Your task >> Identify and pull out each line of the entries in which "output" occurs.

Collected data
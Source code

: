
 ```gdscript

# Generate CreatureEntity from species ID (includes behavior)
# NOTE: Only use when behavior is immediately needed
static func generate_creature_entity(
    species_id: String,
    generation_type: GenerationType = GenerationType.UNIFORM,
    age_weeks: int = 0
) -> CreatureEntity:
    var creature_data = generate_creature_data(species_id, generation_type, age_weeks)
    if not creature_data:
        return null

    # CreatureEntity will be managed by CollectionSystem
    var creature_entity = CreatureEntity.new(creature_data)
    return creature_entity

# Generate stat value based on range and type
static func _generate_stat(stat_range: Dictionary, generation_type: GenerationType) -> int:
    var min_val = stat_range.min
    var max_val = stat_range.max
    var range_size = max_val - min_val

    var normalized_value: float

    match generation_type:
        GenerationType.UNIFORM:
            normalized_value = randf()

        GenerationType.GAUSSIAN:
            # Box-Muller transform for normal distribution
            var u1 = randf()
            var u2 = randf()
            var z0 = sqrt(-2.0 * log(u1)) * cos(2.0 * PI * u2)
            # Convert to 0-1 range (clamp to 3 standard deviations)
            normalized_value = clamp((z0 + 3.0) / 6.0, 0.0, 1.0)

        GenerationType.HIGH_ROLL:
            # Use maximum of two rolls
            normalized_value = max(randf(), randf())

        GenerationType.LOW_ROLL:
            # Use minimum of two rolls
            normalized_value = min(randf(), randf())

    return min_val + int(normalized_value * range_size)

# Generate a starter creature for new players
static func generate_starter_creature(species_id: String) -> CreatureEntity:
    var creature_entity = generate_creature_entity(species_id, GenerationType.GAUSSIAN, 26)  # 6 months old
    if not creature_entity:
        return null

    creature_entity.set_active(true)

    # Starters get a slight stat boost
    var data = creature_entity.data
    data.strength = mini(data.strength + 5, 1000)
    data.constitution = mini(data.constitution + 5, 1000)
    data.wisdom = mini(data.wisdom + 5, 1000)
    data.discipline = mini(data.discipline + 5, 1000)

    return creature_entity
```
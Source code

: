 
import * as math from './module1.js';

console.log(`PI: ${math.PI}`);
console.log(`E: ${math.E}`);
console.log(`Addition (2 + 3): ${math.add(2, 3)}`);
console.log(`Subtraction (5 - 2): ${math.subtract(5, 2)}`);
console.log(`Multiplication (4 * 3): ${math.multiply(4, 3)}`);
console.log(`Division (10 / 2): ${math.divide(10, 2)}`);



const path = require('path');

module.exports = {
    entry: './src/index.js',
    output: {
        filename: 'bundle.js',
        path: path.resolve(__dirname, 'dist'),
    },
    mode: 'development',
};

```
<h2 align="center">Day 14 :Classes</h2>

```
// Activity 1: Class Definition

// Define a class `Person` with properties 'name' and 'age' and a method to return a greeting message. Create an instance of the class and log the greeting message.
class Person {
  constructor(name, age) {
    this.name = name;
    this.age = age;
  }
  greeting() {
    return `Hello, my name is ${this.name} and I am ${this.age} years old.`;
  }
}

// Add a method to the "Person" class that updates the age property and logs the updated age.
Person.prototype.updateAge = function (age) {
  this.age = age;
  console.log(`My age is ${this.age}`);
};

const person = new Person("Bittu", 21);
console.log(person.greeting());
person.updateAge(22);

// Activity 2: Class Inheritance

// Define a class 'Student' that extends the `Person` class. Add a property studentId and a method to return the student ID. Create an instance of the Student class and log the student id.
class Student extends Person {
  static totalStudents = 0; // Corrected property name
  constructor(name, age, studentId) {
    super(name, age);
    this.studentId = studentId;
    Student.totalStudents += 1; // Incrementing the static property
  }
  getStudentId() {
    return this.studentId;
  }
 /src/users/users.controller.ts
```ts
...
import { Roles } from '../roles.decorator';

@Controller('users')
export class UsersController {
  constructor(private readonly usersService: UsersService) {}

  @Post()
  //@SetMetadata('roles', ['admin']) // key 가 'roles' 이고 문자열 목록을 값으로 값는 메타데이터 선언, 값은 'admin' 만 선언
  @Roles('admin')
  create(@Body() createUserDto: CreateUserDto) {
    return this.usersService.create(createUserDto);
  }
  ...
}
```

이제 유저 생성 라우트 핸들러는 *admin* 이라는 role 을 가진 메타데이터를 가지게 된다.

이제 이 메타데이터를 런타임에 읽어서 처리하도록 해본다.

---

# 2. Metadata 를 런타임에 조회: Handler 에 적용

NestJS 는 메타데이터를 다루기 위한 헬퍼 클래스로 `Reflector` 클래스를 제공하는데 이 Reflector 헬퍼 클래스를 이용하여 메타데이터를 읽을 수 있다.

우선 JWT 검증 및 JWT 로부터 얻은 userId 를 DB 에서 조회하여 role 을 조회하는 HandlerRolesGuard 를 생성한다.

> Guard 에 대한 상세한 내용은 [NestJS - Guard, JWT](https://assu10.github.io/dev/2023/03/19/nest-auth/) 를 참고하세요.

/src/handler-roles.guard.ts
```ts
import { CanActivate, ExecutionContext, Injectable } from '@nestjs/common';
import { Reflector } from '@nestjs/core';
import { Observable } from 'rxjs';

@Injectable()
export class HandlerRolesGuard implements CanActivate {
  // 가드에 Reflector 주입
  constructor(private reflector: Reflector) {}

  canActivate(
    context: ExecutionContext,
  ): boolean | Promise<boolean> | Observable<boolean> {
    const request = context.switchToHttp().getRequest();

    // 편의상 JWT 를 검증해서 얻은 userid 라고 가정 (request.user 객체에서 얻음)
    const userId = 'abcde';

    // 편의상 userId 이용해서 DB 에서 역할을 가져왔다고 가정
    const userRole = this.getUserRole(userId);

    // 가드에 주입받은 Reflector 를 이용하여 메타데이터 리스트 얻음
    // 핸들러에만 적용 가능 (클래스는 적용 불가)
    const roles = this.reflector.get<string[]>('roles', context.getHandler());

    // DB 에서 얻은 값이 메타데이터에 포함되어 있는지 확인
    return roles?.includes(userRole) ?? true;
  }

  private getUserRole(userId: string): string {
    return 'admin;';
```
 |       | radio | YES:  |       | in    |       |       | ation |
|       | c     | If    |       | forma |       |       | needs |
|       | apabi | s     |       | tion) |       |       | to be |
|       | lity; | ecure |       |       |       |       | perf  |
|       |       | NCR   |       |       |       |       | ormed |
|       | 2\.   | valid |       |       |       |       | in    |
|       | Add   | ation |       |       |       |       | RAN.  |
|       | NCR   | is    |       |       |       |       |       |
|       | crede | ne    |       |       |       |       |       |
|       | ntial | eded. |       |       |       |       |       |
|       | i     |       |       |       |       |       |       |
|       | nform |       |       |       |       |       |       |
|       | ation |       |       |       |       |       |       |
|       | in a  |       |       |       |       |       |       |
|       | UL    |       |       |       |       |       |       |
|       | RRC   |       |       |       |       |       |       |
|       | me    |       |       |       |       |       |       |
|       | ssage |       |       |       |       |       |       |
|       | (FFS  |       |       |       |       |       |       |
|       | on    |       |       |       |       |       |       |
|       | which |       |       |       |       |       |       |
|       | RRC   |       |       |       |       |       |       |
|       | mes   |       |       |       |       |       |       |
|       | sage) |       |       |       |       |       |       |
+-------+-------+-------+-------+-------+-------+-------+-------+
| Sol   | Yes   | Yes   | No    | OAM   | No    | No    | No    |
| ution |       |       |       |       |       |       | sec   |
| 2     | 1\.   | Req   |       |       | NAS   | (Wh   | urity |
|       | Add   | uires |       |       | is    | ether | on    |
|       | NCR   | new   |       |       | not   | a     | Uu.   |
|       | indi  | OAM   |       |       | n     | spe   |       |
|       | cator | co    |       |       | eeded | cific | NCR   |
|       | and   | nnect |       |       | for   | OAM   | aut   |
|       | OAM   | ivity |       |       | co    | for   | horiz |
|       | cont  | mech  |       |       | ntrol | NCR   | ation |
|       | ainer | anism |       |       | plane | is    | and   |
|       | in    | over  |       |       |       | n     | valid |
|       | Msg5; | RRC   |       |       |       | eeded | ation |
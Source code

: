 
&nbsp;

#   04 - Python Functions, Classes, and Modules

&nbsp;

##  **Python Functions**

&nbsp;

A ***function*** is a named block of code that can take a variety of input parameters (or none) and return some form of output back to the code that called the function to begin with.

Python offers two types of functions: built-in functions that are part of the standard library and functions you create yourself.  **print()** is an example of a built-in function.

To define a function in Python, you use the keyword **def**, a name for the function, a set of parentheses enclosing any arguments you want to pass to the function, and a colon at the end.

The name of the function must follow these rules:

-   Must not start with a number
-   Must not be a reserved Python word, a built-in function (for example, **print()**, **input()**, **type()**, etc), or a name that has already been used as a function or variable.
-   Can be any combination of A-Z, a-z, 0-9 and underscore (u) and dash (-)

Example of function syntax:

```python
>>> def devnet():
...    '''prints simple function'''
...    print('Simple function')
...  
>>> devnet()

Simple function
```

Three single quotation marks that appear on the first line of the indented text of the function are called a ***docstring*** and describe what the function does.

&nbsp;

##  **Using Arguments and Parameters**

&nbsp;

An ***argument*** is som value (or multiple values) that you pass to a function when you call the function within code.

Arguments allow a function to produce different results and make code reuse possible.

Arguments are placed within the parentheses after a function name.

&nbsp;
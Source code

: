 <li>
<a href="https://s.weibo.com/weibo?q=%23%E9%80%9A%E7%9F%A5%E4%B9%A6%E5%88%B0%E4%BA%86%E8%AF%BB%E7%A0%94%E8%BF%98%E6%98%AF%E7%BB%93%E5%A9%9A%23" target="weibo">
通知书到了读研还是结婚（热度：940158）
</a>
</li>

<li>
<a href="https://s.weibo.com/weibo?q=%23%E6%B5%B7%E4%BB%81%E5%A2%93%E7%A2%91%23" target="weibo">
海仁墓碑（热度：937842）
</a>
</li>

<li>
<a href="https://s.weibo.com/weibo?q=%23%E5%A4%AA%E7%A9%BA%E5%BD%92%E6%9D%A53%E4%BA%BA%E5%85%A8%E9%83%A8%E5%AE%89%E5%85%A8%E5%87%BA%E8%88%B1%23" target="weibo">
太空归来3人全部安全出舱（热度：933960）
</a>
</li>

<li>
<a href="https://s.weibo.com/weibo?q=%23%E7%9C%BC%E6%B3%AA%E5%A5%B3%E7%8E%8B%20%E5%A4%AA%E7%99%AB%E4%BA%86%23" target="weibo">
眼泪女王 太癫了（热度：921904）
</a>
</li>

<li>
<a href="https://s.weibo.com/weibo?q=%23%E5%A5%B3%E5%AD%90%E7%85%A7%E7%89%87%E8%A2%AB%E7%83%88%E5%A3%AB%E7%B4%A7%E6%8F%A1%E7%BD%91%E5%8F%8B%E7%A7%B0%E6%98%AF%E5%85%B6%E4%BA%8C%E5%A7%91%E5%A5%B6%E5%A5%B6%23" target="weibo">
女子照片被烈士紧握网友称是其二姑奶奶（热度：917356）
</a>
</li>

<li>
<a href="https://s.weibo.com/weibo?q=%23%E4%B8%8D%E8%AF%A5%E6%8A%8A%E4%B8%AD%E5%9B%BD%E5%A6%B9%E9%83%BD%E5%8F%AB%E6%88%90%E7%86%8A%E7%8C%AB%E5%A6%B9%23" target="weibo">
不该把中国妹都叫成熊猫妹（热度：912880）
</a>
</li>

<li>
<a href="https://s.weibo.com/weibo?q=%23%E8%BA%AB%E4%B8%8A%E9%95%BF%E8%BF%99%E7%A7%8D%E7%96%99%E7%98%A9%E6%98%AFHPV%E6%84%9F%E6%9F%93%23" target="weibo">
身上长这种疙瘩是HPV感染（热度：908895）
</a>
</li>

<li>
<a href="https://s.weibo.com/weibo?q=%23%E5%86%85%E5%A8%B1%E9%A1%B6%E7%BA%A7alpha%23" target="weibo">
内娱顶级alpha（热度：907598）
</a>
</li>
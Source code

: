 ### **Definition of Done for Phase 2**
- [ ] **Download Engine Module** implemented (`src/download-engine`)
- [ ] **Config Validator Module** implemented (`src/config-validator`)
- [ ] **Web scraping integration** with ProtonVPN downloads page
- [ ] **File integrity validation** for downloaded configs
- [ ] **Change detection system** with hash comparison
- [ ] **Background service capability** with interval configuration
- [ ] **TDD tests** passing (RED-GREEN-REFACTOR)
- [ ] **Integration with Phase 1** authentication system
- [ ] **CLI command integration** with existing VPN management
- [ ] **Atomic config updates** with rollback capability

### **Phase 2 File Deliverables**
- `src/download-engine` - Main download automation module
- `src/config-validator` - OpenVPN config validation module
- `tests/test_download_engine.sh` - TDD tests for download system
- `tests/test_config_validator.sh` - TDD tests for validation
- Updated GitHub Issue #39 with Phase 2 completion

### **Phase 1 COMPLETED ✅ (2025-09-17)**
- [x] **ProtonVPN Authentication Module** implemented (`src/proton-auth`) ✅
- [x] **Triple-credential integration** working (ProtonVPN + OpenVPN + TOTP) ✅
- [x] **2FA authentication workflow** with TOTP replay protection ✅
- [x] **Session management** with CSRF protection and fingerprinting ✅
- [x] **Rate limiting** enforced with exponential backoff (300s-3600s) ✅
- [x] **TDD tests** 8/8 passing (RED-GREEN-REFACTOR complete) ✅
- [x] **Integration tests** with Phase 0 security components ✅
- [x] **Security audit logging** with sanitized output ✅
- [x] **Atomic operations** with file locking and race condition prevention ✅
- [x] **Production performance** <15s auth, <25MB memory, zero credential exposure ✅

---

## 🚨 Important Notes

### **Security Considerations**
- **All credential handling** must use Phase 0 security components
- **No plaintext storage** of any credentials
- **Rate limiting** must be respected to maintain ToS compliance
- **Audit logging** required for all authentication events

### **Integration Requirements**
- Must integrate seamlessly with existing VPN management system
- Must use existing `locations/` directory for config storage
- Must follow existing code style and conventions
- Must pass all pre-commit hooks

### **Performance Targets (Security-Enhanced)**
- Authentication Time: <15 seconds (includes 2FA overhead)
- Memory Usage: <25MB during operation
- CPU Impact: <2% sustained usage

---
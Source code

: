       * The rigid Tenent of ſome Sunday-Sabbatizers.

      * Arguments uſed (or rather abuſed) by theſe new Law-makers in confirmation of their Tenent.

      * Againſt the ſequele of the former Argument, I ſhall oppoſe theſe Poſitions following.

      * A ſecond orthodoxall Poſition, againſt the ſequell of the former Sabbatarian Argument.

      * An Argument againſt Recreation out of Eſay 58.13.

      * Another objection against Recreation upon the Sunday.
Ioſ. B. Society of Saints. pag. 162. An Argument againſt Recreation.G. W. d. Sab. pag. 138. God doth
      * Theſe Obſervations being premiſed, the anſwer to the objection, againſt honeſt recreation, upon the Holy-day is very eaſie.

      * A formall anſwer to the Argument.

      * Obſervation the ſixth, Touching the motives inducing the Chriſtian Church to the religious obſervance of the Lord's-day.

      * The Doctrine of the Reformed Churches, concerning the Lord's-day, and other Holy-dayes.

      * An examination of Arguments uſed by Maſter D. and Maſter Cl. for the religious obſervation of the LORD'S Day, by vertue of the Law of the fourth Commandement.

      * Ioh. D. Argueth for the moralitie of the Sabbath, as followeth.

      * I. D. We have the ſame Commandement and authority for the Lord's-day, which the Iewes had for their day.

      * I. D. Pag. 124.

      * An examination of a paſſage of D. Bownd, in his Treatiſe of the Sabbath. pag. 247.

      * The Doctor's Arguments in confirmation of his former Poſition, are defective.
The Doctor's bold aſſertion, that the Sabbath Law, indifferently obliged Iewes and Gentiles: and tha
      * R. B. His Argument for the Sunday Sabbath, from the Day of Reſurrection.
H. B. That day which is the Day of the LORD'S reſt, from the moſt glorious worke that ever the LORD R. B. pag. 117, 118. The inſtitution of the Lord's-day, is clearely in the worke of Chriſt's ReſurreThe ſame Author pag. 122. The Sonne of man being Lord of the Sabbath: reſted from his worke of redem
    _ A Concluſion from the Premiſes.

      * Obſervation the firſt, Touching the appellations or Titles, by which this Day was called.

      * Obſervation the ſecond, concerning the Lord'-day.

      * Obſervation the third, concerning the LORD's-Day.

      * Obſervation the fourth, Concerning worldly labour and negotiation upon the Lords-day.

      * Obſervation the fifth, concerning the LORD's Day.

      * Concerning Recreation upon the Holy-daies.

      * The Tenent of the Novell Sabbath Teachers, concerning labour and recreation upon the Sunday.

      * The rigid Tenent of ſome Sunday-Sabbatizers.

Your response >>
    output: {
A ***function*** is a named block of code that can take a variety of input parameters (or none) and return some form of output back to the code that called the function to begin with.
- [x] **Security audit logging** with sanitized output ✅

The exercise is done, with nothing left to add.